- [Directions for this task]
Search through the entries for the word "relativi" and copy every line that has it.

Source data:
————————

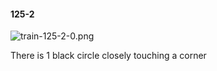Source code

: #### 125-2
![train-125-2-0.png](https://github.com/lil-lab/nlvr/raw/master/nlvr/train/images/71/train-125-2-0.png "train-125-2-0.png")

There is 1 black circle closely touching a corner
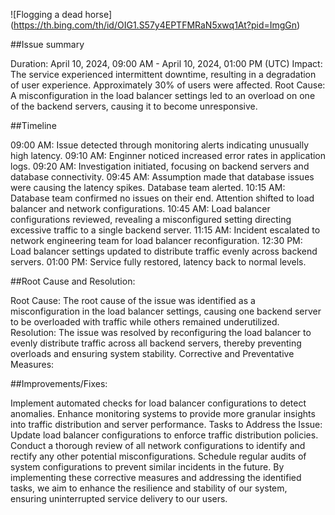 ![Flogging a dead horse] (https://th.bing.com/th/id/OIG1.S57y4EPTFMRaN5xwq1At?pid=ImgGn)

##Issue summary

Duration: April 10, 2024, 09:00 AM - April 10, 2024, 01:00 PM (UTC) Impact: The service experienced intermittent downtime, resulting in a degradation of user experience. Approximately 30% of users were affected. Root Cause: A misconfiguration in the load balancer settings led to an overload on one of the backend servers, causing it to become unresponsive.

##Timeline

09:00 AM: Issue detected through monitoring alerts indicating unusually high latency. 09:10 AM: Enginner noticed increased error rates in application logs. 09:20 AM: Investigation initiated, focusing on backend servers and database connectivity. 09:45 AM: Assumption made that database issues were causing the latency spikes. Database team alerted. 10:15 AM: Database team confirmed no issues on their end. Attention shifted to load balancer and network configurations. 10:45 AM: Load balancer configurations reviewed, revealing a misconfigured setting directing excessive traffic to a single backend server. 11:15 AM: Incident escalated to network engineering team for load balancer reconfiguration. 12:30 PM: Load balancer settings updated to distribute traffic evenly across backend servers. 01:00 PM: Service fully restored, latency back to normal levels.

##Root Cause and Resolution:

Root Cause: The root cause of the issue was identified as a misconfiguration in the load balancer settings, causing one backend server to be overloaded with traffic while others remained underutilized. Resolution: The issue was resolved by reconfiguring the load balancer to evenly distribute traffic across all backend servers, thereby preventing overloads and ensuring system stability. Corrective and Preventative Measures:

##Improvements/Fixes:

Implement automated checks for load balancer configurations to detect anomalies. Enhance monitoring systems to provide more granular insights into traffic distribution and server performance. Tasks to Address the Issue: Update load balancer configurations to enforce traffic distribution policies. Conduct a thorough review of all network configurations to identify and rectify any other potential misconfigurations. Schedule regular audits of system configurations to prevent similar incidents in the future. By implementing these corrective measures and addressing the identified tasks, we aim to enhance the resilience and stability of our system, ensuring uninterrupted service delivery to our users.
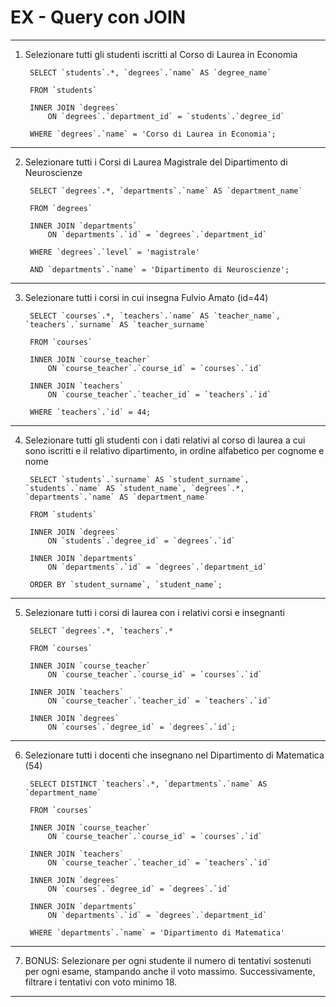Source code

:# EX - Query con JOIN

---

1. Selezionare tutti gli studenti iscritti al Corso di Laurea in Economia

        SELECT `students`.*, `degrees`.`name` AS `degree_name`

        FROM `students`

        INNER JOIN `degrees`
	        ON `degrees`.`department_id` = `students`.`degree_id`

        WHERE `degrees`.`name` = 'Corso di Laurea in Economia';

---

2. Selezionare tutti i Corsi di Laurea Magistrale del Dipartimento di Neuroscienze

        SELECT `degrees`.*, `departments`.`name` AS `department_name`

        FROM `degrees`

        INNER JOIN `departments`        
	        ON `departments`.`id` = `degrees`.`department_id`

        WHERE `degrees`.`level` = 'magistrale'

        AND `departments`.`name` = 'Dipartimento di Neuroscienze';

---

3. Selezionare tutti i corsi in cui insegna Fulvio Amato (id=44)

        SELECT `courses`.*, `teachers`.`name` AS `teacher_name`, `teachers`.`surname` AS `teacher_surname`

        FROM `courses`

        INNER JOIN `course_teacher`
            ON `course_teacher`.`course_id` = `courses`.`id`

        INNER JOIN `teachers`
            ON `course_teacher`.`teacher_id` = `teachers`.`id`

        WHERE `teachers`.`id` = 44;

---

4. Selezionare tutti gli studenti con i dati relativi al corso di laurea a cui sono iscritti e il relativo dipartimento, in ordine alfabetico per cognome e nome

        SELECT `students`.`surname` AS `student_surname`, `students`.`name` AS `student_name`, `degrees`.*, `departments`.`name` AS `department_name`

        FROM `students`

        INNER JOIN `degrees`
            ON `students`.`degree_id` = `degrees`.`id`

        INNER JOIN `departments`
            ON `departments`.`id` = `degrees`.`department_id`

        ORDER BY `student_surname`, `student_name`;

---

5. Selezionare tutti i corsi di laurea con i relativi corsi e insegnanti

        SELECT `degrees`.*, `teachers`.*

        FROM `courses`

        INNER JOIN `course_teacher`
            ON `course_teacher`.`course_id` = `courses`.`id`

        INNER JOIN `teachers`
        	ON `course_teacher`.`teacher_id` = `teachers`.`id`

        INNER JOIN `degrees`
        	ON `courses`.`degree_id` = `degrees`.`id`;

---

6. Selezionare tutti i docenti che insegnano nel Dipartimento di Matematica (54)

        SELECT DISTINCT `teachers`.*, `departments`.`name` AS `department_name`

        FROM `courses`

        INNER JOIN `course_teacher`
        	ON `course_teacher`.`course_id` = `courses`.`id`

        INNER JOIN `teachers`
        	ON `course_teacher`.`teacher_id` = `teachers`.`id`

        INNER JOIN `degrees`
        	ON `courses`.`degree_id` = `degrees`.`id`
            
        INNER JOIN `departments`
            ON `departments`.`id` = `degrees`.`department_id`
    
        WHERE `departments`.`name` = 'Dipartimento di Matematica'

---

7. BONUS: Selezionare per ogni studente il numero di tentativi sostenuti per ogni esame, stampando anche il voto massimo. Successivamente, filtrare i tentativi con voto minimo 18.

---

————————

- [Response]
4. Selezionare tutti gli studenti con i dati relativi al corso di laurea a cui sono iscritti e il relativo dipartimento, in ordine alfabetico per cognome e nome
5. Selezionare tutti i corsi di laurea con i relativi corsi e insegnanti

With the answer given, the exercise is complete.